Jimmycomelately Creek and Sequim Bay have long been important to the Jamestown S'Klallam Tribe as a major traditional hunting, fishing, shellfishing and gathering area for thousands of years.

In addition to summer chum salmon, coho salmon, winter steelhead and sea-run cutthroat trout are known to inhabit JCL Creek. Forage fish, such as sand lance and herring, also use the estuary for feeding and refuge, and their populations have been heavily impacted by shoreline development and the degradation of the estuary.South Sequim Bay also provides critical habitat for a wide variety of shellfish, and has been certified by the State for commercial shellfish harvest. In addition, many species of birds and mammals depend upon the estuary and bay during parts of their life history. Bald eagles, osprey, cormorants, kingfishers, gulls, ducks and geese, shorebirds, sea lions and otters all share in the abundant food supply of Sequim Bay.

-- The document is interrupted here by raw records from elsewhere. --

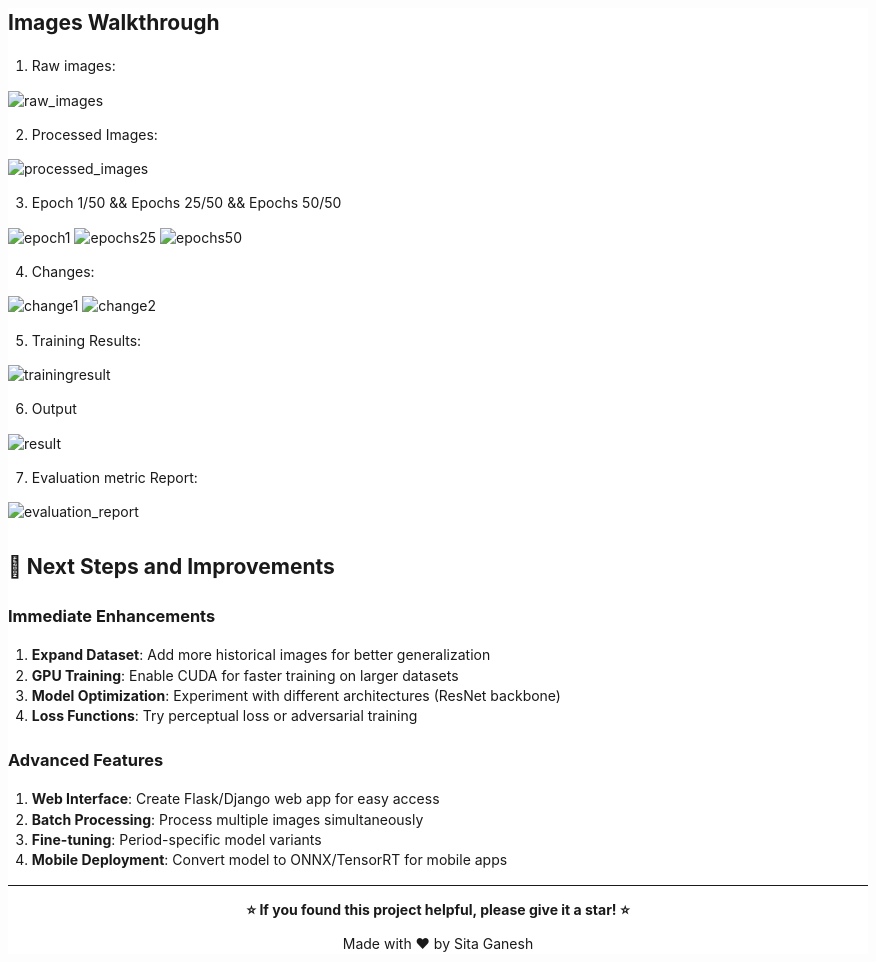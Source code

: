 ## Images Walkthrough

1. Raw images:
   
![raw_images](https://github.com/user-attachments/assets/094766ea-2d5a-43d6-b47e-553883295d63)

2. Processed Images:
   
![processed_images](https://github.com/user-attachments/assets/d7cd2566-4992-4591-802b-4026b6f7b463)

3. Epoch 1/50 && Epochs 25/50 && Epochs 50/50

![epoch1](https://github.com/user-attachments/assets/a071f930-0fd6-4c1b-874f-ce78823bcee7)
![epochs25](https://github.com/user-attachments/assets/74d2b127-e863-4efa-bdd9-7c4d76b2890c)
![epochs50](https://github.com/user-attachments/assets/dfc3f1e8-1315-49c8-8ec6-30b774e68975)

4. Changes:

![change1](https://github.com/user-attachments/assets/2ef80fc9-14b8-469a-b24a-914efaf557f3)
![change2](https://github.com/user-attachments/assets/b7f027dc-5f87-417c-aa64-b390da81d3d0)

5. Training Results:
   
![trainingresult](https://github.com/user-attachments/assets/a18d85a0-19bb-43e5-81e5-5f781edf7ebc)

6. Output


![result](https://github.com/user-attachments/assets/c8bfe64e-3e79-4985-ab41-27abae6a6bbd)

7. Evaluation metric Report:
   
![evaluation_report](https://github.com/user-attachments/assets/69047712-4320-4993-96db-69c290e55ddd)

## 🎯 Next Steps and Improvements

### Immediate Enhancements

1. **Expand Dataset**: Add more historical images for better generalization
2. **GPU Training**: Enable CUDA for faster training on larger datasets
3. **Model Optimization**: Experiment with different architectures (ResNet backbone)
4. **Loss Functions**: Try perceptual loss or adversarial training

### Advanced Features

1. **Web Interface**: Create Flask/Django web app for easy access
2. **Batch Processing**: Process multiple images simultaneously
3. **Fine-tuning**: Period-specific model variants
4. **Mobile Deployment**: Convert model to ONNX/TensorRT for mobile apps


---

<div align="center">

**⭐ If you found this project helpful, please give it a star! ⭐**

Made with ❤️ by Sita Ganesh


</div>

Sequim Bay is affected by shoreline armoring & water quality issues, while the Sequim Bay estuary has faced many natural resource challenges in the last 100 years. The late 18th century brought logging, road development, railroad construction, and the dredging of waterways. During that time, wetlands were converted, drained, filled and eventually diked. The mouth of the estuary was filled to create a log storage yard along with access roads into the log yard. Jimmycomelately and Dean Creeks were channelized to allow straight drainage into the bay to accommodate the log yard. Straightening of the channel benefitted the logging operation, but was not good for salmon.

The Jamestown S'Klallam Tribe began the Jimmycomelately Creek and Sequim Bay estuary project in the early 1990s to address problems associated with declining fish populations and increased flooding.